[Saved entries]
──────────

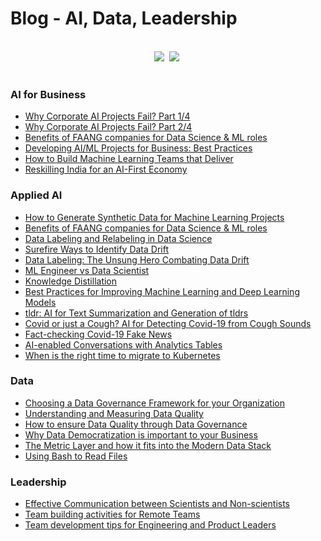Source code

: # Blog - AI, Data, Leadership

<br>

<div align="center">
    <a target="_blank" href="https://www.linkedin.com/sundeepteki/"><img src="https://img.shields.io/badge/style--5eba00.svg?label=LinkedIn&logo=linkedin&style=social"></a>&nbsp;
    <a target="_blank" href="https://www.twitter.com/sundeepteki"><img src="https://img.shields.io/twitter/follow/sundeepteki?label=%20Follow&style=social"></a>&nbsp;
<br>
</div>

<br>

### AI for Business
- [Why Corporate AI Projects Fail? Part 1/4](http://www.sundeepteki.org/blog/why-corporate-ai-projects-fail-part-14)
- [Why Corporate AI Projects Fail? Part 2/4](http://www.sundeepteki.org/blog/why-corporate-ai-projects-fail-part-24)
- [Benefits of FAANG companies for Data Science & ML roles](http://www.sundeepteki.org/blog/five-5-minutes-team-building-activities-for-remote-teams)
- [Developing AI/ML Projects for Business: Best Practices](https://www.sundeepteki.org/blog/developing-aiml-projects-for-business-best-practices)
- [How to Build Machine Learning Teams that Deliver](https://www.sundeepteki.org/blog/how-to-build-machine-learning-teams-that-deliver)
- [Reskilling India for an AI-First Economy](http://www.businessworld.in/article/Reskilling-India-For-An-AI-first-Economy-/24-11-2020-346128/)

### Applied AI
- [How to Generate Synthetic Data for Machine Learning Projects](http://www.sundeepteki.org/blog/how-to-generate-synthetic-data-for-machine-learning-projects)
- [Benefits of FAANG companies for Data Science & ML roles](http://www.sundeepteki.org/blog/five-5-minutes-team-building-activities-for-remote-teams)
- [Data Labeling and Relabeling in Data Science](http://www.sundeepteki.org/blog/data-labelling-and-relabelling-in-data-science)
- [Surefire Ways to Identify Data Drift](http://www.sundeepteki.org/blog/surefire-ways-to-identify-data-drift)
- [Data Labeling: The Unsung Hero Combating Data Drift](https://www.sundeepteki.org/blog/data-labeling-the-unsung-hero-combating-data-drift)
- [ML Engineer vs Data Scientist](https://www.sundeepteki.org/blog/ml-engineer-vs-data-scientist)
- [Knowledge Distillation](https://neptune.ai/blog/knowledge-distillation)
- [Best Practices for Improving Machine Learning and Deep Learning Models](https://neptune.ai/blog/improving-machine-learning-deep-learning-models)
- [tldr: AI for Text Summarization and Generation of tldrs](https://towardsdatascience.com/too-long-didnt-read-ai-for-text-summarization-and-generation-of-tldrs-dc020590aed8)
- [Covid or just a Cough? AI for Detecting Covid-19 from Cough Sounds](https://www.kdnuggets.com/2020/12/covid-cough-ai-detecting-sounds.html)
- [Fact-checking Covid-19 Fake News](https://towardsdatascience.com/fact-checking-covid-19-fake-news-ae49c8d667e2)
- [AI-enabled Conversations with Analytics Tables](https://towardsdatascience.com/ai-enabled-conversations-with-analytics-tables-66a10c9a3d05)
- [When is the right time to migrate to Kubernetes](https://www.sundeepteki.org/blog/when-is-the-right-time-to-migrate-to-kubernetes)

### Data
- [Choosing a Data Governance Framework for your Organization](http://www.sundeepteki.org/blog/choosing-a-data-governance-framework-for-your-organization)
- [Understanding and Measuring Data Quality](http://www.sundeepteki.org/blog/understanding-and-measuring-data-quality)
- [How to ensure Data Quality through Data Governance](http://www.sundeepteki.org/blog/how-to-ensure-data-quality-through-governance)
- [Why Data Democratization is important to your Business](https://www.sundeepteki.org/blog/why-data-democratization-is-important-to-your-business)
- [The Metric Layer and how it fits into the Modern Data Stack](http://www.sundeepteki.org/blog/the-metric-layer-how-it-fits-into-the-modern-data-stack)
- [Using Bash to Read Files](https://www.sundeepteki.org/blog/using-bash-to-read-files)

### Leadership
- [Effective Communication between Scientists and Non-scientists](http://www.sundeepteki.org/blog/effective-communication-between-scientists-and-non-scientists)
- [Team building activities for Remote Teams](http://www.sundeepteki.org/blog/five-5-minutes-team-building-activities-for-remote-teams)
- [Team development tips for Engineering and Product Leaders](http://www.sundeepteki.org/blog/team-development-tips-for-engineering-and-product-leaders)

──────────

_What to produce_. In the records above, find each line with the word "shields" and copy it.

_Exercise result_.
    <a target="_blank" href="https://www.linkedin.com/sundeepteki/"><img src="https://img.shields.io/badge/style--5eba00.svg?label=LinkedIn&logo=linkedin&style=social"></a>&nbsp;
    <a target="_blank" href="https://www.twitter.com/sundeepteki"><img src="https://img.shields.io/twitter/follow/sundeepteki?label=%20Follow&style=social"></a>&nbsp;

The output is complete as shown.